Geçen hafta liyakatin yerini sadakatin aldığını anlatmaya çalışan yazımız büyük ilgi gördü.

'Bu yazının muhatapları seni anladı mı?' sorularına verdiğim cevap ise 'Bilemiyorum' oldu…

Albert Einstein 'deliliği aynı şeyi tekrar tekrar yapıp farklı sonuçlar beklemek' olarak tanımlamıştı.

Delirmedik ama bu konuda daha çok yazmakta kararlıyız.

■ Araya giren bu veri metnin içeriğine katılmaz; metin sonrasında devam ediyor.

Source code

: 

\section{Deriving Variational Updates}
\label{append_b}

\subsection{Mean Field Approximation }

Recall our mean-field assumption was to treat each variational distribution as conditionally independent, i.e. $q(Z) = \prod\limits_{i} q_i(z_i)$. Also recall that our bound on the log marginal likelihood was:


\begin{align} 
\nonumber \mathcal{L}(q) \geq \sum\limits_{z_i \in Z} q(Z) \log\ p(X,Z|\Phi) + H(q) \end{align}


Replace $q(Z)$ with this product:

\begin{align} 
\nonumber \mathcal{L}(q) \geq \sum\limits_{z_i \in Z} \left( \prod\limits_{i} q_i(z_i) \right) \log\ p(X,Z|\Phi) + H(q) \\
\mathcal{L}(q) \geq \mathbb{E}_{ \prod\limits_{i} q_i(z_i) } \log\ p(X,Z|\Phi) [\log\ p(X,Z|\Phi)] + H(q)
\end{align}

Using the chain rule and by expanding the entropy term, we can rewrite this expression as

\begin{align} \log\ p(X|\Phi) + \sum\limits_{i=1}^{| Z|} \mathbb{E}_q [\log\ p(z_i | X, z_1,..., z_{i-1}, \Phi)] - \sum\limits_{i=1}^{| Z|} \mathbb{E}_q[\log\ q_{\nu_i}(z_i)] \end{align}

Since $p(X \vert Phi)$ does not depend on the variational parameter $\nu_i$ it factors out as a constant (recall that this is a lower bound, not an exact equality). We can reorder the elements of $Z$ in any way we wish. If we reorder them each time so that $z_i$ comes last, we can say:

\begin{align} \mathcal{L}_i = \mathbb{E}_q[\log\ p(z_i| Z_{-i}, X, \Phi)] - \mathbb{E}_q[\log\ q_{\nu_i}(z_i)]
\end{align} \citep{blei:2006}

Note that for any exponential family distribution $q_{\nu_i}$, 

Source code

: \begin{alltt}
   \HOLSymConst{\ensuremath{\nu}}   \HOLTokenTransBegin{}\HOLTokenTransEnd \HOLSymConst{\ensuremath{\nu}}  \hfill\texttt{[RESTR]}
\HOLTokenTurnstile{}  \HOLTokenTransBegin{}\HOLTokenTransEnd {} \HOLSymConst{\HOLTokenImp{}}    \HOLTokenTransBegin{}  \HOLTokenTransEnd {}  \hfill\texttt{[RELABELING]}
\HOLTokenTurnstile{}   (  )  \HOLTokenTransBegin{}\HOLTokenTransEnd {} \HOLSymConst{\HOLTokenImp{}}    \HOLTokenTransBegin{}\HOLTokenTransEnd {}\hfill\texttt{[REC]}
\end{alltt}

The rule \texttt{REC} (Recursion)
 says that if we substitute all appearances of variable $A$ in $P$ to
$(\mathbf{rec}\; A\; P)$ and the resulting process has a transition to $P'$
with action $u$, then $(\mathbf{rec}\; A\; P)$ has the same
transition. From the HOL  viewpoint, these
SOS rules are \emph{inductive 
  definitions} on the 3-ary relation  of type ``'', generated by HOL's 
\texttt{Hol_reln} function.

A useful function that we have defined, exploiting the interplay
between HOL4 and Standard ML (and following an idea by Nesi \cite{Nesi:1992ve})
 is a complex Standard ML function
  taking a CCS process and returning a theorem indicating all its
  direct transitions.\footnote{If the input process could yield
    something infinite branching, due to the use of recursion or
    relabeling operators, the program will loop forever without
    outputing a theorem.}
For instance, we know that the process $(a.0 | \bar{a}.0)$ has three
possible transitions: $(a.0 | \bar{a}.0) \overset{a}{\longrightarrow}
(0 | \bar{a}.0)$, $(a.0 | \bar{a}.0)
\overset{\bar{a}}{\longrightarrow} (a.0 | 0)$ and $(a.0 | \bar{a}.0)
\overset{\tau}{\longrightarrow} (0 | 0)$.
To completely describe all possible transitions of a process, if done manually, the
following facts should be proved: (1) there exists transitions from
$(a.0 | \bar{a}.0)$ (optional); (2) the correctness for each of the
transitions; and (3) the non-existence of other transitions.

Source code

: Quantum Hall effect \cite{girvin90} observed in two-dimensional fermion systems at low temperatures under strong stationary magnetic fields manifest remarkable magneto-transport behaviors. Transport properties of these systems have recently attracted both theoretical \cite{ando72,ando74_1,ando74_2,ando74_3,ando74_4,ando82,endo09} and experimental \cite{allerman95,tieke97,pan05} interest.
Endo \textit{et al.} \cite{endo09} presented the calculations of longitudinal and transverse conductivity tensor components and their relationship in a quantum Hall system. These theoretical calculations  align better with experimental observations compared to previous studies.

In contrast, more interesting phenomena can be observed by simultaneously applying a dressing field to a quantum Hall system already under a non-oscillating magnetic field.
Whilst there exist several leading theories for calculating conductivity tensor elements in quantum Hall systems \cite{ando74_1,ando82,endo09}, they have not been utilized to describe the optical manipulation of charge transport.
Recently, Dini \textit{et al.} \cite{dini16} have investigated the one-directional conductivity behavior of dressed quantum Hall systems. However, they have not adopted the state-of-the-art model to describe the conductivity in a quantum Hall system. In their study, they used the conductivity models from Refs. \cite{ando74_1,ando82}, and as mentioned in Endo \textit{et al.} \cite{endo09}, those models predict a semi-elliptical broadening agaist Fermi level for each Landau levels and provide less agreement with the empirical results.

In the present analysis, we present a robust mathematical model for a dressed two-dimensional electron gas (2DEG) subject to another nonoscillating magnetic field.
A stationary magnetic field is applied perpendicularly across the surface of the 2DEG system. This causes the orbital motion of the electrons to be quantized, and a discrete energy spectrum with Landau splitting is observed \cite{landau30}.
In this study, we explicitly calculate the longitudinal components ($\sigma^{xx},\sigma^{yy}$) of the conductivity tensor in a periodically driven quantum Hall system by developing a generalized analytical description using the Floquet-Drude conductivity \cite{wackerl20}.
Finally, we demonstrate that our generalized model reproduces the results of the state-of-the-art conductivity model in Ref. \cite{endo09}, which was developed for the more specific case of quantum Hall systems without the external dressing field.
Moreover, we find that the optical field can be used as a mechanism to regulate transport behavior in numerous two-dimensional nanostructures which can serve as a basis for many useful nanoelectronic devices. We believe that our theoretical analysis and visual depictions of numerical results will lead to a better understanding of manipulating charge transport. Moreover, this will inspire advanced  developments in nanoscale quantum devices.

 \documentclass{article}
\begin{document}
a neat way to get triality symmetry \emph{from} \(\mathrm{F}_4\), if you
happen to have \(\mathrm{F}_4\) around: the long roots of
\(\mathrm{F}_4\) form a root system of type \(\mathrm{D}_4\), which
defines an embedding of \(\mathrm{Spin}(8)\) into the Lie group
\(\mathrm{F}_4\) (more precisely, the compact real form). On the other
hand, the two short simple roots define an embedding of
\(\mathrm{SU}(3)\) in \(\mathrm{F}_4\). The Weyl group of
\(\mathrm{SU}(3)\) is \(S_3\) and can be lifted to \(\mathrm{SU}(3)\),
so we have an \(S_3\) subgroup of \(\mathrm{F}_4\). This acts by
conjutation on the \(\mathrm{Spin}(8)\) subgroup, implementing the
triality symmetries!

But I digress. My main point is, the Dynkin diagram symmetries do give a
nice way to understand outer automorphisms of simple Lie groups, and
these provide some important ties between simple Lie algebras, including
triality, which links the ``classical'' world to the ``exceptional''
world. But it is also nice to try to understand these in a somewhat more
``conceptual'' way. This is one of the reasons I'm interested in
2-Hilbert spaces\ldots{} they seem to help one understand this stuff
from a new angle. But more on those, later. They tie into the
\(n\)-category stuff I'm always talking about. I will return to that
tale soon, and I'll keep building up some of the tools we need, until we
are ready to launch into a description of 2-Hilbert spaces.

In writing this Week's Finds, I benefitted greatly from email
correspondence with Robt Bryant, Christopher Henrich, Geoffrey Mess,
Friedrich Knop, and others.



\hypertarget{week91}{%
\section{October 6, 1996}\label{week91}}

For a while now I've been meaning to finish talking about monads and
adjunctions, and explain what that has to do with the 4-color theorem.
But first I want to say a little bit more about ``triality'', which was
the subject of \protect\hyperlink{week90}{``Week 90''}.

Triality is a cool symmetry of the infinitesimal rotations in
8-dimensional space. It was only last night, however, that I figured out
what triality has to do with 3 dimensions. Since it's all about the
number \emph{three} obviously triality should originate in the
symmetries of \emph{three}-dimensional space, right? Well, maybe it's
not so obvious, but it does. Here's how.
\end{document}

Bir dostumun yazdığı gibi maalesef bu memlekette birçok insana göre liyakat gereksiz, sadakat yeterli:'Gerçekten sadık bir adamdı. Bunu, tavizsiz dürüstlükleriyle övünerek kariyer yapan ama kesinlikle sadakati olmayan yüzlerce 'saygın' adamla karşılaştırın.'

Ayrımcılık hayatın her aşamasında mücadele etmemiz gereken bir mevzu.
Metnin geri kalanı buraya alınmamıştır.